Nous communiquerons sur ce sujet dans 3 à 4 semaines. Je peux vous dire que c’est bien en-dessous de ce qui était avancé mais les pertes ne sont pas négligeables, de l’ordre de plusieurs dizaines de millions d’euros (pour l’ensemble des cabinets d’audit français).

Comment analysez-vous l’affaire Agripôle et la décision du H3C du 19 février 2021 où des Cac (et de gros cabinets tels Mazars et PwC) ont été condamnés à l’interdiction d’exercer ?
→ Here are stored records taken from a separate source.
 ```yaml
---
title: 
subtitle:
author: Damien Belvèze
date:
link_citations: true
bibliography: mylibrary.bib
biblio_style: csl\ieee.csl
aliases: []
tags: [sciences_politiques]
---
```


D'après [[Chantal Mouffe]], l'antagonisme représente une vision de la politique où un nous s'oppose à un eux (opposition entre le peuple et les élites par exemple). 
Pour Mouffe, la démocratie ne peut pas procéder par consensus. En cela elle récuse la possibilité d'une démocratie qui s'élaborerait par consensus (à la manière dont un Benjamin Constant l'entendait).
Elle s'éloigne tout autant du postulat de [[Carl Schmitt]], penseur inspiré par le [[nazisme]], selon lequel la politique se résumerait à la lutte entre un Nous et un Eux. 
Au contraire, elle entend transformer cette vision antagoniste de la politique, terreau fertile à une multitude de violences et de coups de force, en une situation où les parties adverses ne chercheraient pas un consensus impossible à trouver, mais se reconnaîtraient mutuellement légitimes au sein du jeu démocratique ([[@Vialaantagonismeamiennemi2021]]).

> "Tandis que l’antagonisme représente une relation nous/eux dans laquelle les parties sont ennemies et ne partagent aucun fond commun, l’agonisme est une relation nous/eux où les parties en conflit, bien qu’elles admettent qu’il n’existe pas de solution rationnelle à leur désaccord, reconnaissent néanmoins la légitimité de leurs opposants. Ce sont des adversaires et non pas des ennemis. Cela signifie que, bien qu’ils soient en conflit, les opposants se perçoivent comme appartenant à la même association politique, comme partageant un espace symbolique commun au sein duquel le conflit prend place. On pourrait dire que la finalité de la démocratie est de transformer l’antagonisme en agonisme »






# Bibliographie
En tant de président de la CNCC, j’ai un devoir de réserve. Des sanctions ont été prononcées mais elles sont moins fortes que celles demandées. Deux choses à retenir. Tout d’abord, cette affaire a conforté l’interprétation de certaines NEP défendue par la profession, par exemple la prise en compte du contrôle interne dans nos missions d’audit ou encore la reconnaissance de l’efficacité du co-commissariat. Ensuite, certes il y a des sanctions mais par définition, notre profession est régulée. Cette affaire prouve que le système fonctionne. Le contrôle est une force pour la profession. Enfin, je rappelle que cette affaire ne doit pas se confondre avec la fraude fiscale car il s’agit ici d’une procédure disciplinaire liée à des reproches sur la réalisation de la mission d’audit.

Quelles sont aujourd’hui vos relations avec le H3C ?

Avec cette nouvelle mandature, nous œuvrons pour nouer d’excellentes relations avec le H3C, basées sur le dialogue et la pédagogie. Le Haut conseil est notre régulateur. Je dois rencontrer Mme Peybernes prochainement.